## [Exercise objective]
Where the data below begins, start retyping exactly, and end on the line with "acceleration only) (2.7b)", which is included; no picture goes in.

## [Supplied information]
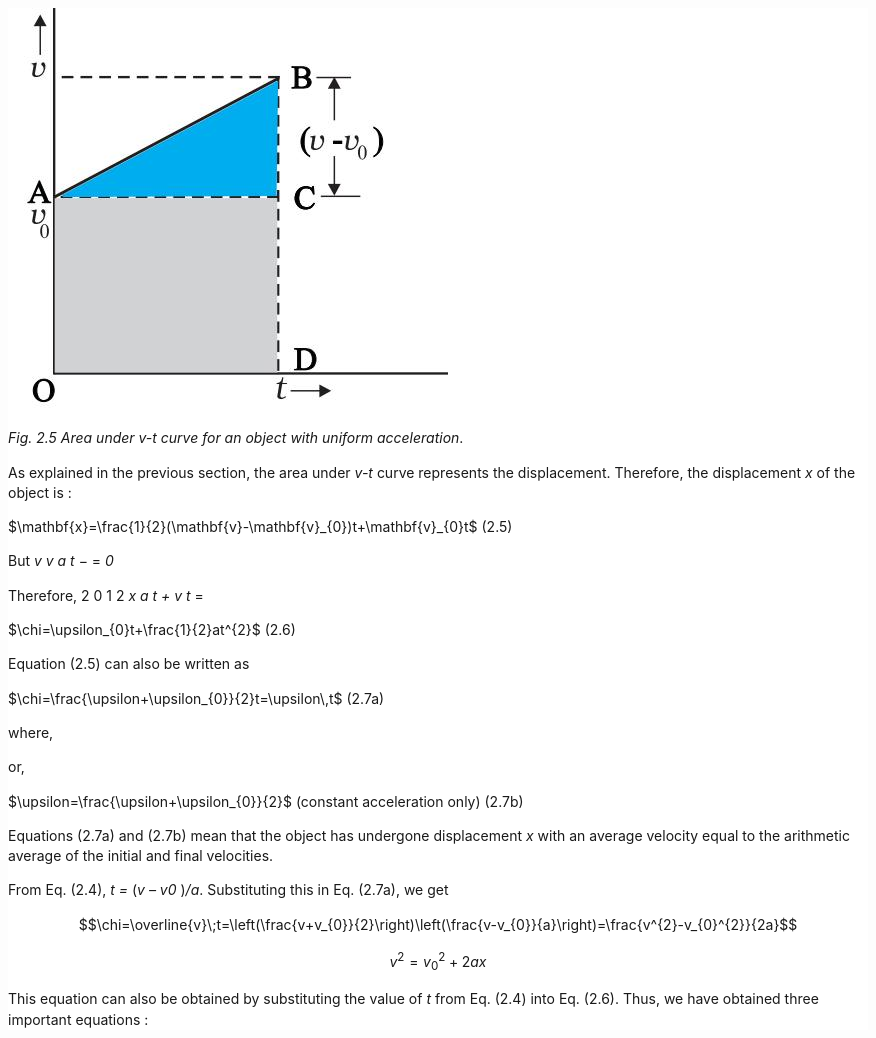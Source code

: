 ![](_page_4_Figure_12.jpeg)

*Fig. 2.5 Area under v-t curve for an object with uniform acceleration*.

As explained in the previous section, the area under *v-t* curve represents the displacement. Therefore, the displacement *x* of the object is :

$\mathbf{x}=\frac{1}{2}(\mathbf{v}-\mathbf{v}_{0})t+\mathbf{v}_{0}t$ (2.5)

But *v v a t* − = *0*

Therefore, 2 0 1 2 *x a t + v t* =

$\chi=\upsilon_{0}t+\frac{1}{2}at^{2}$ (2.6)

Equation (2.5) can also be written as

$\chi=\frac{\upsilon+\upsilon_{0}}{2}t=\upsilon\,t$ (2.7a)

where,

or,

$\upsilon=\frac{\upsilon+\upsilon_{0}}{2}$ (constant acceleration only) (2.7b)

Equations (2.7a) and (2.7b) mean that the object has undergone displacement *x* with an average velocity equal to the arithmetic average of the initial and final velocities.

From Eq. (2.4), *t =* (*v – v0* )*/a*. Substituting this in Eq. (2.7a), we get

$$\chi=\overline{v}\;t=\left(\frac{v+v_{0}}{2}\right)\left(\frac{v-v_{0}}{a}\right)=\frac{v^{2}-v_{0}^{2}}{2a}$$
  
  

$$v^{2}=v_{0}^{2}+2ax\tag{2.8}$$

This equation can also be obtained by substituting the value of *t* from Eq. (2.4) into Eq. (2.6). Thus, we have obtained three important equations :
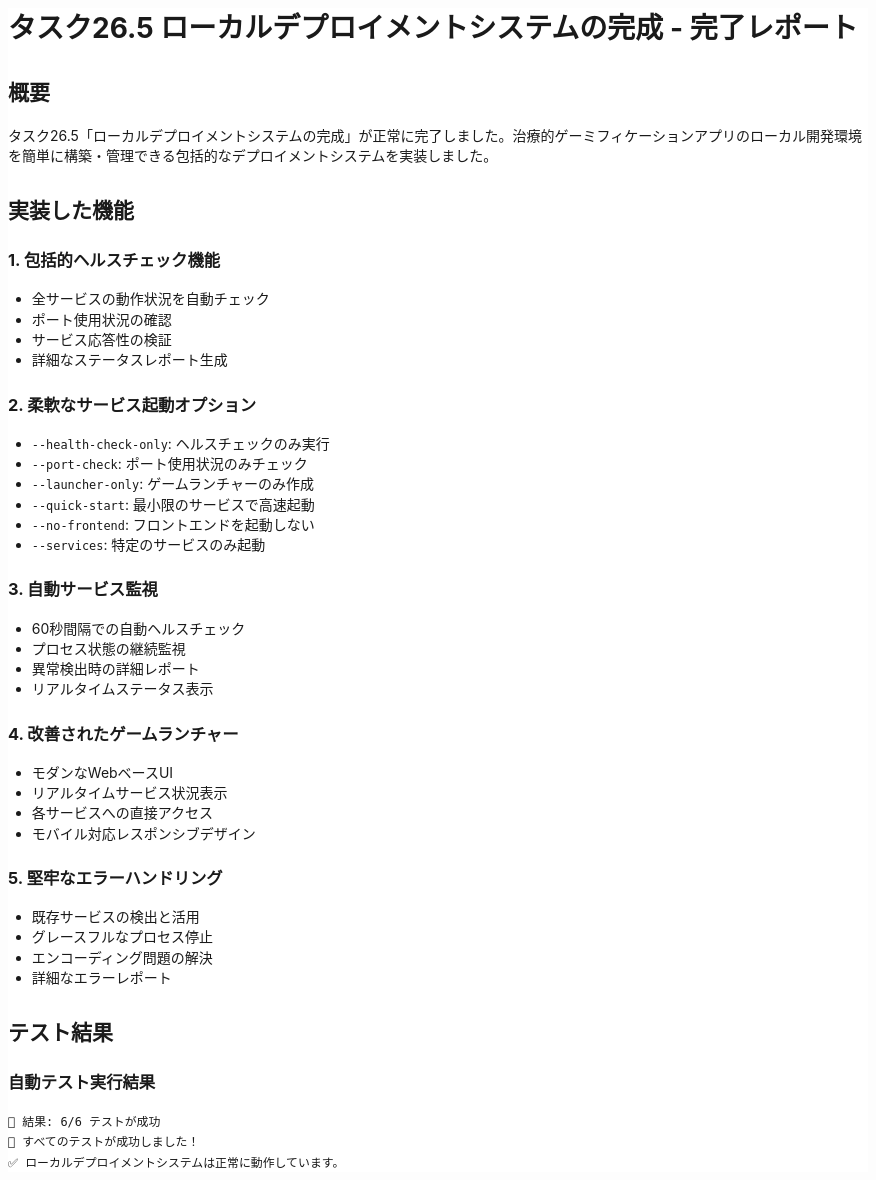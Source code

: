 # タスク26.5 ローカルデプロイメントシステムの完成 - 完了レポート

## 概要
タスク26.5「ローカルデプロイメントシステムの完成」が正常に完了しました。治療的ゲーミフィケーションアプリのローカル開発環境を簡単に構築・管理できる包括的なデプロイメントシステムを実装しました。

## 実装した機能

### 1. 包括的ヘルスチェック機能
- 全サービスの動作状況を自動チェック
- ポート使用状況の確認
- サービス応答性の検証
- 詳細なステータスレポート生成

### 2. 柔軟なサービス起動オプション
- `--health-check-only`: ヘルスチェックのみ実行
- `--port-check`: ポート使用状況のみチェック
- `--launcher-only`: ゲームランチャーのみ作成
- `--quick-start`: 最小限のサービスで高速起動
- `--no-frontend`: フロントエンドを起動しない
- `--services`: 特定のサービスのみ起動

### 3. 自動サービス監視
- 60秒間隔での自動ヘルスチェック
- プロセス状態の継続監視
- 異常検出時の詳細レポート
- リアルタイムステータス表示

### 4. 改善されたゲームランチャー
- モダンなWebベースUI
- リアルタイムサービス状況表示
- 各サービスへの直接アクセス
- モバイル対応レスポンシブデザイン

### 5. 堅牢なエラーハンドリング
- 既存サービスの検出と活用
- グレースフルなプロセス停止
- エンコーディング問題の解決
- 詳細なエラーレポート

## テスト結果

### 自動テスト実行結果
```
🎯 結果: 6/6 テストが成功
🎉 すべてのテストが成功しました！
✅ ローカルデプロイメントシステムは正常に動作しています。
```
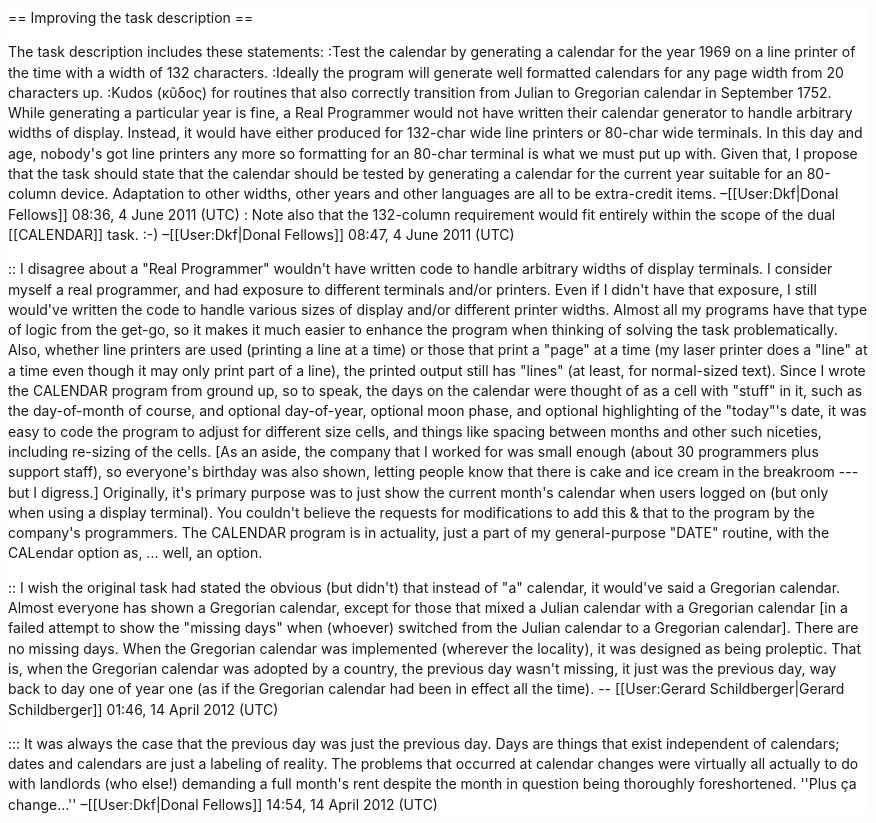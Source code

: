 == Improving the task description ==

The task description includes these statements:
:Test the calendar by generating a calendar for the year 1969 on a line printer of the time with a width of 132 characters.
:Ideally the program will generate well formatted calendars for any page width from 20 characters up.
:Kudos (κῦδος) for routines that also correctly transition from Julian to Gregorian calendar in September 1752.
While generating a particular year is fine, a Real Programmer would not have written their calendar generator to handle arbitrary widths of display. Instead, it would have either produced for 132-char wide line printers or 80-char wide terminals. In this day and age, nobody's got line printers any more so formatting for an 80-char terminal is what we must put up with. Given that, I propose that the task should state that the calendar should be tested by generating a calendar for the current year suitable for an 80-column device. Adaptation to other widths, other years and other languages are all to be extra-credit items. –[[User:Dkf|Donal Fellows]] 08:36, 4 June 2011 (UTC)
: Note also that the 132-column requirement would fit entirely within the scope of the dual [[CALENDAR]] task. :-) –[[User:Dkf|Donal Fellows]] 08:47, 4 June 2011 (UTC)

:: I disagree about a "Real Programmer" wouldn't have written code to handle arbitrary widths of display terminals.  I consider myself a real programmer, and had exposure to different terminals and/or printers.  Even if I didn't have that exposure, I still would've written the code to handle various sizes of display and/or different printer widths.  Almost all my programs have that type of logic from the get-go, so it makes it much easier to enhance the program when thinking of solving the task problematically. Also, whether line printers are used (printing a line at a time) or those that print a "page" at a time (my laser printer does a "line" at a time even though it may only print part of a line), the printed output still has "lines" (at least, for normal-sized text). Since I wrote the CALENDAR program from ground up, so to speak, the days on the calendar were thought of as a cell with "stuff" in it, such as the day-of-month of course, and optional day-of-year, optional moon phase, and optional highlighting of the "today"'s date, it was easy to code the program to adjust for different size cells, and things like spacing between months and other such niceties, including re-sizing of the cells.  [As an aside, the company that I worked for was small enough (about 30 programmers plus support staff), so everyone's birthday was also shown, letting people know that there is cake and ice cream in the breakroom --- but I digress.] Originally, it's primary purpose was to just show the current month's calendar when users logged on (but only when using a display terminal).  You couldn't believe the requests for modifications to add this & that to the program by the company's programmers.  The CALENDAR program is in actuality, just a part of my general-purpose "DATE" routine, with the CALendar option as, ... well, an option. 

:: I wish the original task had stated the obvious (but didn't) that instead of "a" calendar, it would've said a Gregorian calendar.  Almost everyone has shown a Gregorian calendar, except for those that mixed a Julian calendar with a Gregorian calendar [in a failed attempt to show the "missing days" when (whoever) switched from the Julian calendar to a Gregorian calendar].  There are no missing days.  When the Gregorian calendar was implemented (wherever the locality), it was designed as being proleptic.  That is, when the Gregorian calendar was adopted by a country, the previous day wasn't missing, it just was the previous day, way back to day one of year one (as if the Gregorian calendar had been in effect all the time). -- [[User:Gerard Schildberger|Gerard Schildberger]] 01:46, 14 April 2012 (UTC)

::: It was always the case that the previous day was just the previous day. Days are things that exist independent of calendars; dates and calendars are just a labeling of reality. The problems that occurred at calendar changes were virtually all actually to do with landlords (who else!) demanding a full month's rent despite the month in question being thoroughly foreshortened. ''Plus ça change…'' –[[User:Dkf|Donal Fellows]] 14:54, 14 April 2012 (UTC)
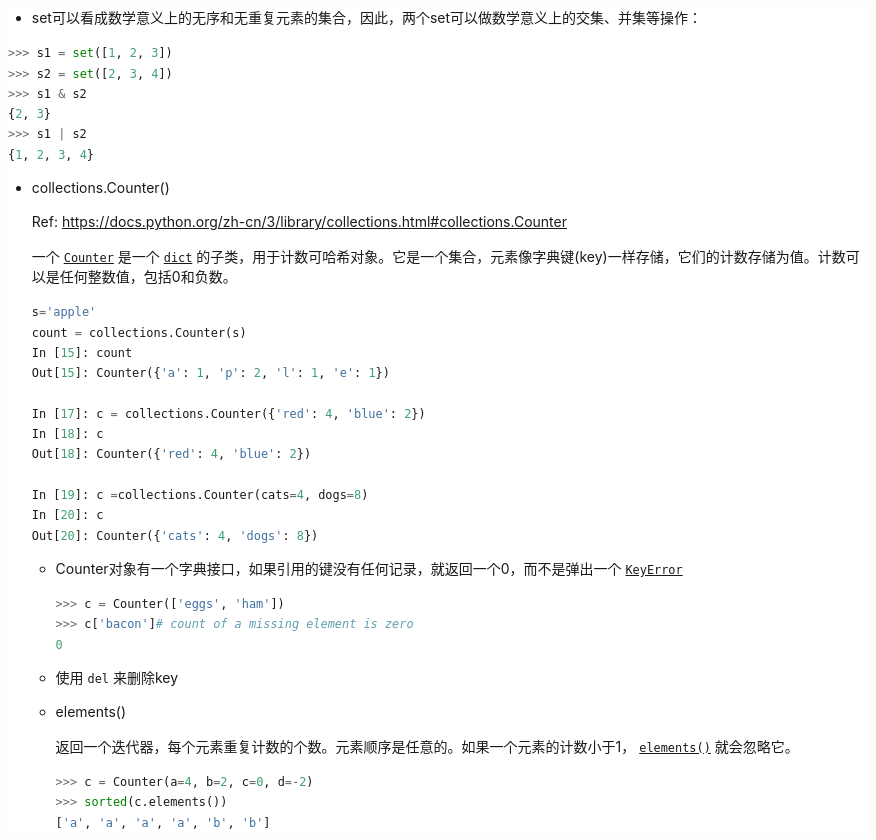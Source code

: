   * set可以看成数学意义上的无序和无重复元素的集合，因此，两个set可以做数学意义上的交集、并集等操作：

  ```python
  >>> s1 = set([1, 2, 3])
  >>> s2 = set([2, 3, 4])
  >>> s1 & s2
  {2, 3}
  >>> s1 | s2
  {1, 2, 3, 4}
  ```

   

* collections.Counter()

  Ref: https://docs.python.org/zh-cn/3/library/collections.html#collections.Counter

  一个 [`Counter`](https://docs.python.org/zh-cn/3/library/collections.html#collections.Counter) 是一个 [`dict`](https://docs.python.org/zh-cn/3/library/stdtypes.html#dict) 的子类，用于计数可哈希对象。它是一个集合，元素像字典键(key)一样存储，它们的计数存储为值。计数可以是任何整数值，包括0和负数。

  ```python
  s='apple'
  count = collections.Counter(s) 
  In [15]: count                                                                  
  Out[15]: Counter({'a': 1, 'p': 2, 'l': 1, 'e': 1})
  
  In [17]: c = collections.Counter({'red': 4, 'blue': 2})                         
  In [18]: c                                                                      
  Out[18]: Counter({'red': 4, 'blue': 2})
    
  In [19]: c =collections.Counter(cats=4, dogs=8)                                 
  In [20]: c                                                                      
  Out[20]: Counter({'cats': 4, 'dogs': 8})
  ```

  

  * Counter对象有一个字典接口，如果引用的键没有任何记录，就返回一个0，而不是弹出一个 [`KeyError`](https://docs.python.org/zh-cn/3/library/exceptions.html#KeyError)

    ```python
    >>> c = Counter(['eggs', 'ham'])
    >>> c['bacon']# count of a missing element is zero
    0
    ```

  * 使用 `del` 来删除key

  * elements()

    返回一个迭代器，每个元素重复计数的个数。元素顺序是任意的。如果一个元素的计数小于1， [`elements()`](https://docs.python.org/zh-cn/3/library/collections.html#collections.Counter.elements) 就会忽略它。

    ```python
    >>> c = Counter(a=4, b=2, c=0, d=-2)
    >>> sorted(c.elements())
    ['a', 'a', 'a', 'a', 'b', 'b']
    ```
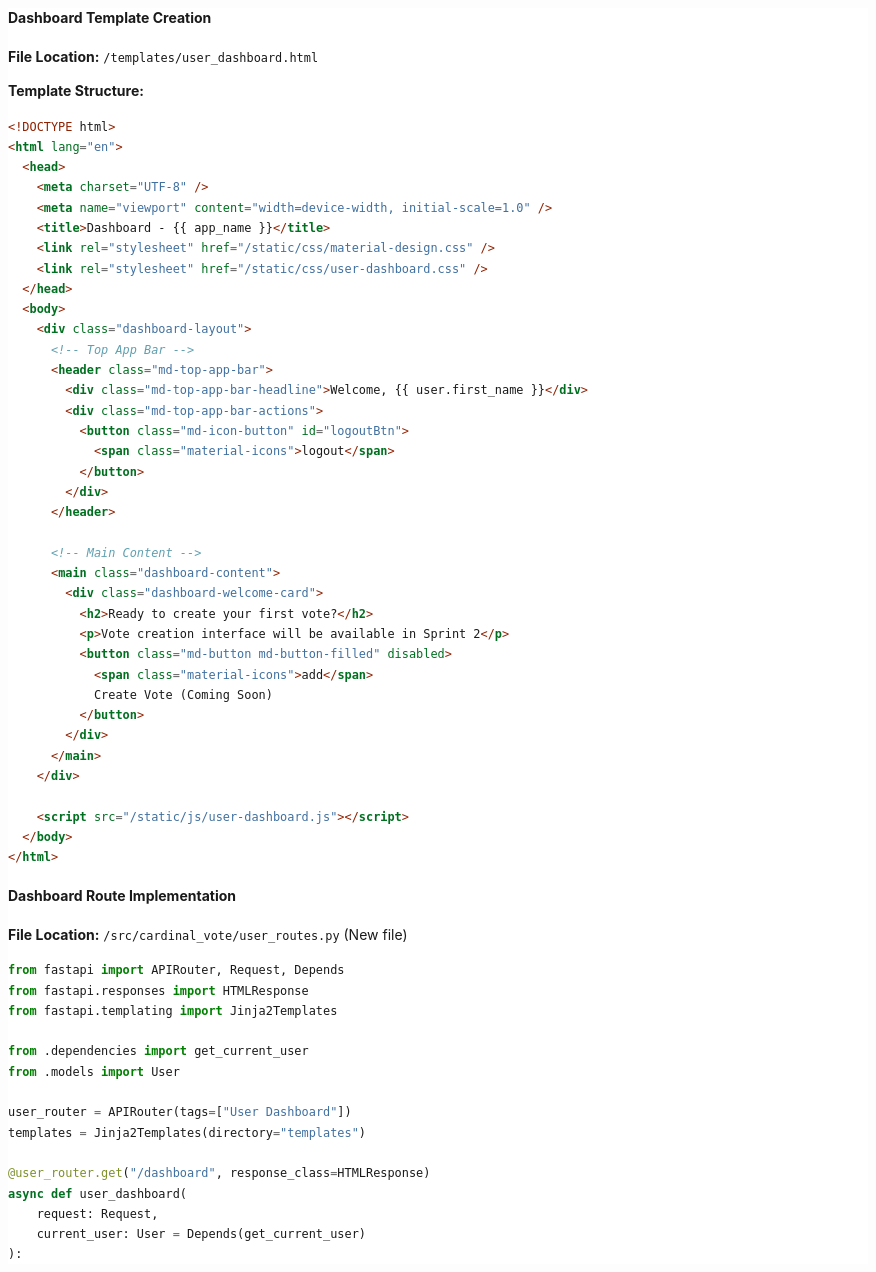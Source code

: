 #### **Dashboard Template Creation**

**File Location:** `/templates/user_dashboard.html`

**Template Structure:**

```html
<!DOCTYPE html>
<html lang="en">
  <head>
    <meta charset="UTF-8" />
    <meta name="viewport" content="width=device-width, initial-scale=1.0" />
    <title>Dashboard - {{ app_name }}</title>
    <link rel="stylesheet" href="/static/css/material-design.css" />
    <link rel="stylesheet" href="/static/css/user-dashboard.css" />
  </head>
  <body>
    <div class="dashboard-layout">
      <!-- Top App Bar -->
      <header class="md-top-app-bar">
        <div class="md-top-app-bar-headline">Welcome, {{ user.first_name }}</div>
        <div class="md-top-app-bar-actions">
          <button class="md-icon-button" id="logoutBtn">
            <span class="material-icons">logout</span>
          </button>
        </div>
      </header>

      <!-- Main Content -->
      <main class="dashboard-content">
        <div class="dashboard-welcome-card">
          <h2>Ready to create your first vote?</h2>
          <p>Vote creation interface will be available in Sprint 2</p>
          <button class="md-button md-button-filled" disabled>
            <span class="material-icons">add</span>
            Create Vote (Coming Soon)
          </button>
        </div>
      </main>
    </div>

    <script src="/static/js/user-dashboard.js"></script>
  </body>
</html>
```

#### **Dashboard Route Implementation**

**File Location:** `/src/cardinal_vote/user_routes.py` (New file)

```python
from fastapi import APIRouter, Request, Depends
from fastapi.responses import HTMLResponse
from fastapi.templating import Jinja2Templates

from .dependencies import get_current_user
from .models import User

user_router = APIRouter(tags=["User Dashboard"])
templates = Jinja2Templates(directory="templates")

@user_router.get("/dashboard", response_class=HTMLResponse)
async def user_dashboard(
    request: Request,
    current_user: User = Depends(get_current_user)
):
```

## [Your response]
Source code

: ![](_page_4_Figure_12.jpeg)

*Fig. 2.5 Area under v-t curve for an object with uniform acceleration*.

As explained in the previous section, the area under *v-t* curve represents the displacement. Therefore, the displacement *x* of the object is :

$\mathbf{x}=\frac{1}{2}(\mathbf{v}-\mathbf{v}_{0})t+\mathbf{v}_{0}t$ (2.5)

But *v v a t* − = *0*

Therefore, 2 0 1 2 *x a t + v t* =

$\chi=\upsilon_{0}t+\frac{1}{2}at^{2}$ (2.6)

Equation (2.5) can also be written as

$\chi=\frac{\upsilon+\upsilon_{0}}{2}t=\upsilon\,t$ (2.7a)

where,

or,

$\upsilon=\frac{\upsilon+\upsilon_{0}}{2}$ (constant acceleration only) (2.7b)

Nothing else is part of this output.